American Ginseng

A randomized, double-blind, placebo-controlled crossover trial demonstrated that American ginseng (Panax quinquefolius 1g twice daily for 4 weeks) significantly reduced warfarin peak INR and warfarin area-under-the-INR-curve versus placebo. Ginsenosides from American ginseng may induce CYP2C9 activity (responsible for S-warfarin metabolism) or independently affect clotting factor synthesis, reducing anticoagulant efficacy.

Monitor INR closely when American ginseng is started or stopped in patients on warfarin. Patients may require warfarin dose increases to maintain therapeutic anticoagulation. Ideally, avoid this combination in patients dependent on stable anticoagulation (atrial fibrillation, mechanical heart valves, DVT/PE prophylaxis).

Multiple controlled clinical trials have demonstrated that American ginseng (3g taken 40 minutes before meals) significantly reduces post-prandial blood glucose and improves insulin sensitivity.
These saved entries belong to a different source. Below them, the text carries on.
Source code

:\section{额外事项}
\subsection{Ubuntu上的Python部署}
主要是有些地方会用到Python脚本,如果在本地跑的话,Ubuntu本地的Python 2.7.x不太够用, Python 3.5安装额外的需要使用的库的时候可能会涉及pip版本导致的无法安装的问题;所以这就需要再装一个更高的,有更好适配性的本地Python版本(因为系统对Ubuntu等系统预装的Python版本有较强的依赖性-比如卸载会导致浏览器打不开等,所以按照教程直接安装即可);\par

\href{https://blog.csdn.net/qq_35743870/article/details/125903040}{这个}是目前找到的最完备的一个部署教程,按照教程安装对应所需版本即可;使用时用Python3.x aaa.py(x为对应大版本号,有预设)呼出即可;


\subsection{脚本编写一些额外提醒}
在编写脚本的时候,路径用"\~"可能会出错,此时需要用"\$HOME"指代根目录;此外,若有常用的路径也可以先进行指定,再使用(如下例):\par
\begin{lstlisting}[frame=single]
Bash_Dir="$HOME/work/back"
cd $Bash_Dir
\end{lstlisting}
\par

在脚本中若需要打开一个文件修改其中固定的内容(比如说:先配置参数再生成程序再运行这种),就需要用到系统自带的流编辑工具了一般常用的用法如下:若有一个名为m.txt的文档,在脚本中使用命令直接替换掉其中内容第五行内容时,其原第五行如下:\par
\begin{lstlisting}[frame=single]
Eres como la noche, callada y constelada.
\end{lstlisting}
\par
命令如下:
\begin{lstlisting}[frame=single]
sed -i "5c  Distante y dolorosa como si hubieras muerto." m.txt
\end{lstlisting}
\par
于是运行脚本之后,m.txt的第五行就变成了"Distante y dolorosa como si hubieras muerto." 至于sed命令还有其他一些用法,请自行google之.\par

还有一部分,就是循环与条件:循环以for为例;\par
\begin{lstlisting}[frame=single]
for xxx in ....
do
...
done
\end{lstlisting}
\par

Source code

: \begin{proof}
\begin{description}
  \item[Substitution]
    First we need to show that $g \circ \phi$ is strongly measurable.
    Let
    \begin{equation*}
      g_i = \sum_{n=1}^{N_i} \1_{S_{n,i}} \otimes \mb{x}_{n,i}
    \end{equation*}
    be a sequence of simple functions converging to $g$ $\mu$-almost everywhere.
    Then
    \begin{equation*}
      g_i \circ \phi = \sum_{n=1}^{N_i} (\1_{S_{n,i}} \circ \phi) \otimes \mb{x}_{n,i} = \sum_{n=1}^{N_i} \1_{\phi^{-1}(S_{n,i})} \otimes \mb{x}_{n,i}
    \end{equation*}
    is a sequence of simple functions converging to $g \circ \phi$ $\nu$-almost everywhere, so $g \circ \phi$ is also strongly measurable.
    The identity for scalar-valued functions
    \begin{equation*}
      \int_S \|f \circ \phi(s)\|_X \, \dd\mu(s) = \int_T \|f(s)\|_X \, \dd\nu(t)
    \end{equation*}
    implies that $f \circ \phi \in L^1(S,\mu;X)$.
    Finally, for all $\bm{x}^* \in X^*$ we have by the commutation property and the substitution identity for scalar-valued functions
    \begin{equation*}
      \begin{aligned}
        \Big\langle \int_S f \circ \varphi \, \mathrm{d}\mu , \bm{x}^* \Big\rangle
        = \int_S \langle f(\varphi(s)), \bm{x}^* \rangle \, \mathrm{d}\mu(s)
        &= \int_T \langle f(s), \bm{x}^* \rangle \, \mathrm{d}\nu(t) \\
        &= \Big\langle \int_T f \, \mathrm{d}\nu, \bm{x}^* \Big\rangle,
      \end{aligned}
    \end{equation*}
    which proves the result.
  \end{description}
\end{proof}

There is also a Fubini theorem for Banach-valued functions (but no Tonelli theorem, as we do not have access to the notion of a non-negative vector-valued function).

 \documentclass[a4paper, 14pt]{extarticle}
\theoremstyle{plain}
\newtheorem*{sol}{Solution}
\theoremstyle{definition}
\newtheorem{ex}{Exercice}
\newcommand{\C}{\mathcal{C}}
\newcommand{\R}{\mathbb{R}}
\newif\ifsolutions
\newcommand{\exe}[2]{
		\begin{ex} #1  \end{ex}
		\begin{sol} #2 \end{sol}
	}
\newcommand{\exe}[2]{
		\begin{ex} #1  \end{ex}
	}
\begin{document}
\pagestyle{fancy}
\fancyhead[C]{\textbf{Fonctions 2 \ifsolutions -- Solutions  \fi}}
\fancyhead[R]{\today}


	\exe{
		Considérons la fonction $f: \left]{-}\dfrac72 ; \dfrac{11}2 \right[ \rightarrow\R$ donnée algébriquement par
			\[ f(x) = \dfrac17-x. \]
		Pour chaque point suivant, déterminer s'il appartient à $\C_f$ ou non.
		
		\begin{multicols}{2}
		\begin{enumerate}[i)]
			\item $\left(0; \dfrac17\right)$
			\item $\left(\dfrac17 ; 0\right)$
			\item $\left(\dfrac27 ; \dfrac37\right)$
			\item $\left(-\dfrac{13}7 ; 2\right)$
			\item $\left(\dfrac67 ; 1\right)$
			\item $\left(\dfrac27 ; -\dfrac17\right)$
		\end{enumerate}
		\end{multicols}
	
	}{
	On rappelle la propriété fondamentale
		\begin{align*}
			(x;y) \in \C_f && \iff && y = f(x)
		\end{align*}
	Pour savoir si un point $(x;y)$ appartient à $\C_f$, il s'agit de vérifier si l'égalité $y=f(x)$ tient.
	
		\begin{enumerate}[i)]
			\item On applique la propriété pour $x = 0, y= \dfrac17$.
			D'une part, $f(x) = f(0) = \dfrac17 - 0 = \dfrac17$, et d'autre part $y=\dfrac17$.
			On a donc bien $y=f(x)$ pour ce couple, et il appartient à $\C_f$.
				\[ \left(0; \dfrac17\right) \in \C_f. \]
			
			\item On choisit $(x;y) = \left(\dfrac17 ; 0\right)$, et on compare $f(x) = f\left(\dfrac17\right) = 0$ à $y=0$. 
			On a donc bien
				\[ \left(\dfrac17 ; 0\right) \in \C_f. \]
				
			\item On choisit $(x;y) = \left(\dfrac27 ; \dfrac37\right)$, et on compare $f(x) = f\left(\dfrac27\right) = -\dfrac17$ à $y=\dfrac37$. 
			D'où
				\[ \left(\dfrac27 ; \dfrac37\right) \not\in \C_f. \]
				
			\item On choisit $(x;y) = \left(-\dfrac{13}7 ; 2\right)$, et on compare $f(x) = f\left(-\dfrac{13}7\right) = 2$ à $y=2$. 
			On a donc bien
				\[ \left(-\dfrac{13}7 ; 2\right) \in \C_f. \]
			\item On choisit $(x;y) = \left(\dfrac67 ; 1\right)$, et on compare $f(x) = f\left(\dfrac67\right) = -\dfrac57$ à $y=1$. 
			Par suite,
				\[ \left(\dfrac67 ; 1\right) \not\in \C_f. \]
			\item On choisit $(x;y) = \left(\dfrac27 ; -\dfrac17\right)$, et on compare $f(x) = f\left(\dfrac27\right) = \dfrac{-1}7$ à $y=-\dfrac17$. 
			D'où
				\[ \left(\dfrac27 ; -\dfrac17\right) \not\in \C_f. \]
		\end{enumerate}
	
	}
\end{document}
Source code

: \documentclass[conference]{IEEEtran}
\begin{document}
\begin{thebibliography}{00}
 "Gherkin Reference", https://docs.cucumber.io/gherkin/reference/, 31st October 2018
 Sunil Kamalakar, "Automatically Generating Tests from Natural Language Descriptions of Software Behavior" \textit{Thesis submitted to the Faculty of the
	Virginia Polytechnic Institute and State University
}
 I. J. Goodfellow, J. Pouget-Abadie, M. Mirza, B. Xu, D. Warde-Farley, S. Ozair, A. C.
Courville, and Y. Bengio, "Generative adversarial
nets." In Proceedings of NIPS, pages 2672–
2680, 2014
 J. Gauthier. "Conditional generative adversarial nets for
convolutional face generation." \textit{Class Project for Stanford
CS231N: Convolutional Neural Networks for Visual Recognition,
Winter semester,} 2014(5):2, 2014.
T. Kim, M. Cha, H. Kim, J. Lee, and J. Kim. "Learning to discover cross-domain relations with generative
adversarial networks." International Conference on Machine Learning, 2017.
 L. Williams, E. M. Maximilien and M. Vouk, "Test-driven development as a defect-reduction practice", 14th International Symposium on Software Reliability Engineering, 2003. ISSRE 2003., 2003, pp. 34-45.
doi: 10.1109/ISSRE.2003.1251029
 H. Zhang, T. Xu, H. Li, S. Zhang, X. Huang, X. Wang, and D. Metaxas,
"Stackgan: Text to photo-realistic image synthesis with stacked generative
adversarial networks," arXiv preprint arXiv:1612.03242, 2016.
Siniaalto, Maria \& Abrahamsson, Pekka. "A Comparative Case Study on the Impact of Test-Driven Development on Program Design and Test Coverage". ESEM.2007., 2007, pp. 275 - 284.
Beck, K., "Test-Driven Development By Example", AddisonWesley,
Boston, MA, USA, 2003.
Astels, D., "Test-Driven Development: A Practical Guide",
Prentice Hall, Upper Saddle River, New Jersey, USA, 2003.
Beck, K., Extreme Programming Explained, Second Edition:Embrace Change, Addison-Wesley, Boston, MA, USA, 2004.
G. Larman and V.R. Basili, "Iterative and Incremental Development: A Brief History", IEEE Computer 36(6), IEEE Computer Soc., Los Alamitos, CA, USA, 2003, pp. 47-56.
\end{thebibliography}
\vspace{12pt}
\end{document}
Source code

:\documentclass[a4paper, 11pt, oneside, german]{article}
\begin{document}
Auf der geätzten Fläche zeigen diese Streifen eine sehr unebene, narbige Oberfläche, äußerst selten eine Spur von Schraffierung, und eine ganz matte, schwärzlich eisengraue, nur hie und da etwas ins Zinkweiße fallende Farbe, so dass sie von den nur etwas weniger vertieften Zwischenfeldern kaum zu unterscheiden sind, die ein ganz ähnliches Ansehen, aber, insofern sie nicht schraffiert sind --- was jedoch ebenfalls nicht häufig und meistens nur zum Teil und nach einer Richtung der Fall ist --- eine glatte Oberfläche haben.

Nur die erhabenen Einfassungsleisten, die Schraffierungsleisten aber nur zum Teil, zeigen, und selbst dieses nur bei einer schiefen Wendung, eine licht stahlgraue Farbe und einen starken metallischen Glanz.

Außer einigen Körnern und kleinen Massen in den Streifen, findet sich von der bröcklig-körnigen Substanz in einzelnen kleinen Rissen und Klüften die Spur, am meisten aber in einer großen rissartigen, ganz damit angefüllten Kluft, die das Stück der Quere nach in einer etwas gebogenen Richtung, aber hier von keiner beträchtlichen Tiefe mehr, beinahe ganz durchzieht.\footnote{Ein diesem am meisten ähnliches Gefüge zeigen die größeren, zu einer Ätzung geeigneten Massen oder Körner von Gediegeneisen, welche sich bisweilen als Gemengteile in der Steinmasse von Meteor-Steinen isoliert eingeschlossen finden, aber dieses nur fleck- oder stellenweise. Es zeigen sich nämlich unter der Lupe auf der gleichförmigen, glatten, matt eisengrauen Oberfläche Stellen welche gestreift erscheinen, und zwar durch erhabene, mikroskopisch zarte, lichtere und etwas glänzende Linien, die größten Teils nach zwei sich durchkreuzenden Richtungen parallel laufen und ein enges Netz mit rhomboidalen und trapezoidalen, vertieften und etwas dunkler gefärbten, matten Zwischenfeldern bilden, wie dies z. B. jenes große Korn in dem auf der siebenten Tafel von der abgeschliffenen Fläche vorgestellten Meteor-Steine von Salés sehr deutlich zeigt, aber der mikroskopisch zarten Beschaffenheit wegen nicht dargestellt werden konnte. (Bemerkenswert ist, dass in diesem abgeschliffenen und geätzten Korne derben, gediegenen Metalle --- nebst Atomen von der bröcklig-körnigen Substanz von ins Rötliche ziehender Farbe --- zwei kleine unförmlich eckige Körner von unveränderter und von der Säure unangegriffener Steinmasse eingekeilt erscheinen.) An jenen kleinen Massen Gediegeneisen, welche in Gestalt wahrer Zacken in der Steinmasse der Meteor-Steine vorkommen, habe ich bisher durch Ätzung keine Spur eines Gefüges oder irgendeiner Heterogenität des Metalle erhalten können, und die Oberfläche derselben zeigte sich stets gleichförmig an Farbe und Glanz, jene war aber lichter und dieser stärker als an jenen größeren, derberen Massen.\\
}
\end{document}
When combined with antidiabetic medications, additive hypoglycemic effects may result in hypoglycemia, especially with insulin or sulfonylureas.

Monitor blood glucose carefully when combining American ginseng with antidiabetic drugs. Counsel patients on hypoglycemia symptoms (diaphoresis, tremor, confusion, tachycardia). Dose reduction of antidiabetic agents may be warranted. Time ginseng intake consistently relative to meals.

American ginseng polysaccharides and ginsenosides stimulate NK cell activity, T-lymphocyte proliferation, and macrophage activation. These immunostimulatory properties may antagonise immunosuppressant medications in transplant recipients, increasing rejection risk. Ginsenoside-mediated P-glycoprotein inhibition may also alter cyclosporine/tacrolimus pharmacokinetics.

Avoid use in solid organ transplant patients receiving immunosuppression. If used, monitor drug trough levels (cyclosporine, tacrolimus) and transplant function closely. Immunostimulation may compromise graft tolerance.

Ginsenosides possess mild stimulant and monoamine-modulating properties. Case reports exist of manic-like symptoms, insomnia, and agitation when ginseng species are combined with MAO inhibitors (reported for P. ginseng; applicable by class effect to P. quinquefolius). Combined MAOI activity plus ginsenoside stimulation may increase hypertensive crisis and serotonin toxicity risk.

Avoid concurrent use of American ginseng with MAO inhibitors. Monitor for signs of MAOI-related toxicity (hypertensive crisis, agitation, tachycardia, hyperthermia). Washout period of at least 14 days recommended after stopping MAOIs.

A pharmacokinetic study in healthy volunteers using fexofenadine as a P-glycoprotein probe demonstrated weak P-gp inhibition by Panax ginseng products. Similar effects may apply to American ginseng, potentially increasing plasma concentrations of P-gp substrates (digoxin, dabigatran) due to reduced intestinal efflux.

Monitor serum levels of narrow therapeutic index P-gp substrates (digoxin) when American ginseng is introduced. Check digoxin levels and watch for toxicity signs (nausea, bradycardia, visual disturbances). Exercise caution with dabigatran in patients at risk of bleeding.

A clinical pharmacokinetic study in 14 healthy volunteers demonstrated that American ginseng (Panax quinquefolius 2g three times daily for 2 weeks) significantly increased indinavir AUC and Cmax, possibly via inhibition of CYP3A4-mediated intestinal first-pass metabolism or P-glycoprotein-mediated efflux, potentially increasing indinavir toxicity (nephrolithiasis, hyperbilirubinemia, GI effects).

Avoid combining American ginseng with HIV protease inhibitors. If unavoidable, monitor for protease inhibitor toxicity (hyperbilirubinemia, kidney stones, GI adverse effects). Inform the HIV prescribing physician of supplement use.